START Materials provided

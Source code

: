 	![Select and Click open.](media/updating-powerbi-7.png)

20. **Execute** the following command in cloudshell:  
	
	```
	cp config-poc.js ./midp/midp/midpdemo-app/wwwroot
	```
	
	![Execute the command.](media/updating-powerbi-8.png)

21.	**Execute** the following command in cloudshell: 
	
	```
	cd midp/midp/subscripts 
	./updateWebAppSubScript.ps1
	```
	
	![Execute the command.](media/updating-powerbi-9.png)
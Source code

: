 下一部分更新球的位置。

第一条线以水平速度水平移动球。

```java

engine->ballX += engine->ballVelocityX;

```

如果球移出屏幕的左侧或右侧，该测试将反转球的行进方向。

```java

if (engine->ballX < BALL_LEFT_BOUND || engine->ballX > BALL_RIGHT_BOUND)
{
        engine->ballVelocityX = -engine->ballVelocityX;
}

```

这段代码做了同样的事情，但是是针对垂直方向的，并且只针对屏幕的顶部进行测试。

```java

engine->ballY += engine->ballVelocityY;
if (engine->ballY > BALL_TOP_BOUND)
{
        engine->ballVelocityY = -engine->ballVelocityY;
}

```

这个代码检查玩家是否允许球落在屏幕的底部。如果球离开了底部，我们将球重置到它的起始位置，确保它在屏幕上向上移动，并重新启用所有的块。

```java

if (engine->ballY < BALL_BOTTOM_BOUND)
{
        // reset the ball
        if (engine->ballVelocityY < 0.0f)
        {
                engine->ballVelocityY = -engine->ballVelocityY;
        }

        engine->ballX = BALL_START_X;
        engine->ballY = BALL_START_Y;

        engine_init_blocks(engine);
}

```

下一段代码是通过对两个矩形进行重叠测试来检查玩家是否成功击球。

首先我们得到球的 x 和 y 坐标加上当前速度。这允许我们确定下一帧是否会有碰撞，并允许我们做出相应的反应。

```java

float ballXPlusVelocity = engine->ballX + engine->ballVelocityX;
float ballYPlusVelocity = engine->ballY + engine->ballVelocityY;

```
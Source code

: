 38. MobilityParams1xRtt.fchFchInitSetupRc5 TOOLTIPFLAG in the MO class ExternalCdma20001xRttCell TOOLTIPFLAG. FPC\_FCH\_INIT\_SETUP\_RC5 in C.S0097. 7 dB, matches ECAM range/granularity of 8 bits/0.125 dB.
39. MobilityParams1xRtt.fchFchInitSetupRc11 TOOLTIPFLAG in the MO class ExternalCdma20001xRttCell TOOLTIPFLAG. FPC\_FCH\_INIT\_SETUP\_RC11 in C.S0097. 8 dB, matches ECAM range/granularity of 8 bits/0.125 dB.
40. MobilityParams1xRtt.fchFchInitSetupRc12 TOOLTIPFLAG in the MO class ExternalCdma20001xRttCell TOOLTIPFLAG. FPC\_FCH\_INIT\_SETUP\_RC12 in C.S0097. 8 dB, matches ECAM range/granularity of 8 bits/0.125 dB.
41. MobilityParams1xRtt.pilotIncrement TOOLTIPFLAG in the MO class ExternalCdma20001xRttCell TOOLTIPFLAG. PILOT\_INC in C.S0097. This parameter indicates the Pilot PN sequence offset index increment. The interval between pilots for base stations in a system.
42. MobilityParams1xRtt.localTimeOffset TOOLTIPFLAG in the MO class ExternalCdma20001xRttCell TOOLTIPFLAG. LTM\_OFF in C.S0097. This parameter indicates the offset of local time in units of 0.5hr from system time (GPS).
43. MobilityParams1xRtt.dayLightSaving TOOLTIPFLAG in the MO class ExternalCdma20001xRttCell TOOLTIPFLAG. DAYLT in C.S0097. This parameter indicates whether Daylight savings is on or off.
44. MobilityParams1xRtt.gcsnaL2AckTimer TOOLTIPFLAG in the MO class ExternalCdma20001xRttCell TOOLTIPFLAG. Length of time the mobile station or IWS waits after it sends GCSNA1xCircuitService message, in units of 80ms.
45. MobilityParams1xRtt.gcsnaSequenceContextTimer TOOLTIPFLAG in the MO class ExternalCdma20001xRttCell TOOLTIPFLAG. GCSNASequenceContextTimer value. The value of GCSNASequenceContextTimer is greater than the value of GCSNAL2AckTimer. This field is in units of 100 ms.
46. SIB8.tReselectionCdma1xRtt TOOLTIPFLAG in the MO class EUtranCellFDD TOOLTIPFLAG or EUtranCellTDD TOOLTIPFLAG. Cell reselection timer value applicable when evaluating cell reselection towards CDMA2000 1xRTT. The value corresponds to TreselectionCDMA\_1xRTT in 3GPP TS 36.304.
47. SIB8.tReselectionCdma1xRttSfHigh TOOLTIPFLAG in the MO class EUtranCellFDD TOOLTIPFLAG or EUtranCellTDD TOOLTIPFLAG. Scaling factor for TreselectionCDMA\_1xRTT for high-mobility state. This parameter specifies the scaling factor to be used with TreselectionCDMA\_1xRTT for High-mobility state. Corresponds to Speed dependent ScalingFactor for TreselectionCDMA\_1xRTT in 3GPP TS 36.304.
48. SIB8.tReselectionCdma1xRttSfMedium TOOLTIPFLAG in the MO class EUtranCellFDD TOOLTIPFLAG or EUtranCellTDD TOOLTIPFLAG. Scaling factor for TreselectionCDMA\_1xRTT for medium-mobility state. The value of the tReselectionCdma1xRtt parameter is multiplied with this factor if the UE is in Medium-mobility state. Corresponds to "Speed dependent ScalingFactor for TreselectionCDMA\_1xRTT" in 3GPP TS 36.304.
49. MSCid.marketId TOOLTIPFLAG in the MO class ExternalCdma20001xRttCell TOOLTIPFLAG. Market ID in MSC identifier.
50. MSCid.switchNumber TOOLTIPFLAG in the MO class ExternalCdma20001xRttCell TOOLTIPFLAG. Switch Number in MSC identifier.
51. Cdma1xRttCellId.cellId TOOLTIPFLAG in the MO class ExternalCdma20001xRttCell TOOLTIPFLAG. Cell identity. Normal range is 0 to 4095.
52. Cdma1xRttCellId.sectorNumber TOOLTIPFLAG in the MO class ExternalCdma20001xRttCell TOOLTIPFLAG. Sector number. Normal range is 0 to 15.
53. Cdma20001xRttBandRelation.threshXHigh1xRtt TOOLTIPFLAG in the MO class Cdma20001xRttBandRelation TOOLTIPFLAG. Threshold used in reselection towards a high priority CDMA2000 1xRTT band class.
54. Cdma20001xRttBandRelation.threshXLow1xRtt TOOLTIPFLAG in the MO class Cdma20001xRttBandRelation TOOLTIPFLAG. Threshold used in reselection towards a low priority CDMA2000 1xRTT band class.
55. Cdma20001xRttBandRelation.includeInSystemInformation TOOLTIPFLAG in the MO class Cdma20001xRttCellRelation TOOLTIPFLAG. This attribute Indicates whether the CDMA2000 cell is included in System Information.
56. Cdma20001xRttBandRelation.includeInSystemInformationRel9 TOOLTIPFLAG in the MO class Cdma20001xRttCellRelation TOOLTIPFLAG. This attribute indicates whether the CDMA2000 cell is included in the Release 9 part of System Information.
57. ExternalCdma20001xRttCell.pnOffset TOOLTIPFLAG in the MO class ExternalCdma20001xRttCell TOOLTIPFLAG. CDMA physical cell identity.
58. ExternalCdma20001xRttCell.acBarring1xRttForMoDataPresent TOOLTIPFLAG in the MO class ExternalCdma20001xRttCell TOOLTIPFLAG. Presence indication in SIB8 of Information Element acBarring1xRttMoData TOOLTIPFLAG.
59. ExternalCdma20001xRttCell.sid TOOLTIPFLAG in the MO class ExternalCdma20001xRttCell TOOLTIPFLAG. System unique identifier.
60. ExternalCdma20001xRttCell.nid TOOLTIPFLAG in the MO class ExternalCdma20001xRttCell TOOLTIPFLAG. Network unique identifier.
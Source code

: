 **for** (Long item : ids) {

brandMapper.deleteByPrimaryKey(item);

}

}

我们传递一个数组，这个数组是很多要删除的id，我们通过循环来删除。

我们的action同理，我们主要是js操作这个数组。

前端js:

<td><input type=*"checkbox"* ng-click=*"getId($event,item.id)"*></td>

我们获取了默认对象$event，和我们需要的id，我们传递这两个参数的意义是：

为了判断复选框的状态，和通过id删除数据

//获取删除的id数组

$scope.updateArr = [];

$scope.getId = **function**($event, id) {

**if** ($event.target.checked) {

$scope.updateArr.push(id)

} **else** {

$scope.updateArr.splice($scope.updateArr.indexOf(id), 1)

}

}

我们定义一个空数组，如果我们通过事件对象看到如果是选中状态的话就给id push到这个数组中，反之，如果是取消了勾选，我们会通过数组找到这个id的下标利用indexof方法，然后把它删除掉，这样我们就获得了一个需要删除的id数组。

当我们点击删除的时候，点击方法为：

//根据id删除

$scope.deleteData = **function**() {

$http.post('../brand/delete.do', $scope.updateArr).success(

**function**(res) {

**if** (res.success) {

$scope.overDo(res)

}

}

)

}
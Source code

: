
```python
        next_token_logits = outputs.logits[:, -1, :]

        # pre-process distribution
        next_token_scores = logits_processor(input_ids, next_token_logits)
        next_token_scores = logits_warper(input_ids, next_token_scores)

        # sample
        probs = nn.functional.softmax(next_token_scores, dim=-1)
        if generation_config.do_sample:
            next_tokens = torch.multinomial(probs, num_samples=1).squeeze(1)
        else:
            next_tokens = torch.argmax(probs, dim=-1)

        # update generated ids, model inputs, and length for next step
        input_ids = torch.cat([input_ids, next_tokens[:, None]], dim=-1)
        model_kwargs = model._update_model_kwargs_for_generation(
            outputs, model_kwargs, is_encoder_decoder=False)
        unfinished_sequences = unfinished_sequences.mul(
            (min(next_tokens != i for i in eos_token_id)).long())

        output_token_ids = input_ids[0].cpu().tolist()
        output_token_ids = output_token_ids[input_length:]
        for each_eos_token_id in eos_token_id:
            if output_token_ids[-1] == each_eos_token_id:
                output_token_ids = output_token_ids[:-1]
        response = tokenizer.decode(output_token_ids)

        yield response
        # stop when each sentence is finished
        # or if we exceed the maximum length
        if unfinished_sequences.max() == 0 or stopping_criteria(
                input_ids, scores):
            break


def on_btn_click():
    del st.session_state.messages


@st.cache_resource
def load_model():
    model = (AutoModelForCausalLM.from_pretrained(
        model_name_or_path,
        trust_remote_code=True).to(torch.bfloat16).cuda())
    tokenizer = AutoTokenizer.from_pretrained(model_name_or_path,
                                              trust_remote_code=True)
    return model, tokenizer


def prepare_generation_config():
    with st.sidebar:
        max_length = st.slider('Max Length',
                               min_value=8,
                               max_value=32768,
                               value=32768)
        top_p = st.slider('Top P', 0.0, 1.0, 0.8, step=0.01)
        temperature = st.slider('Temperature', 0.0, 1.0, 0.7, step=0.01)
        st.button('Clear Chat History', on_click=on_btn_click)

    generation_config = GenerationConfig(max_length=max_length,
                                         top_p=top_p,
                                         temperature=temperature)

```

END Materials provided

- [What to work on]: Scan the listing above for the line that has "49. MSCid.marketId TOOLTIPFLAG", then copy exactly from that line through the line that has "50. MSCid.switchNumber TOOLTIPFLAG".

- [Response below]:
49. MSCid.marketId TOOLTIPFLAG in the MO class ExternalCdma20001xRttCell TOOLTIPFLAG. Market ID in MSC identifier.
50. MSCid.switchNumber TOOLTIPFLAG in the MO class ExternalCdma20001xRttCell TOOLTIPFLAG. Switch Number in MSC identifier.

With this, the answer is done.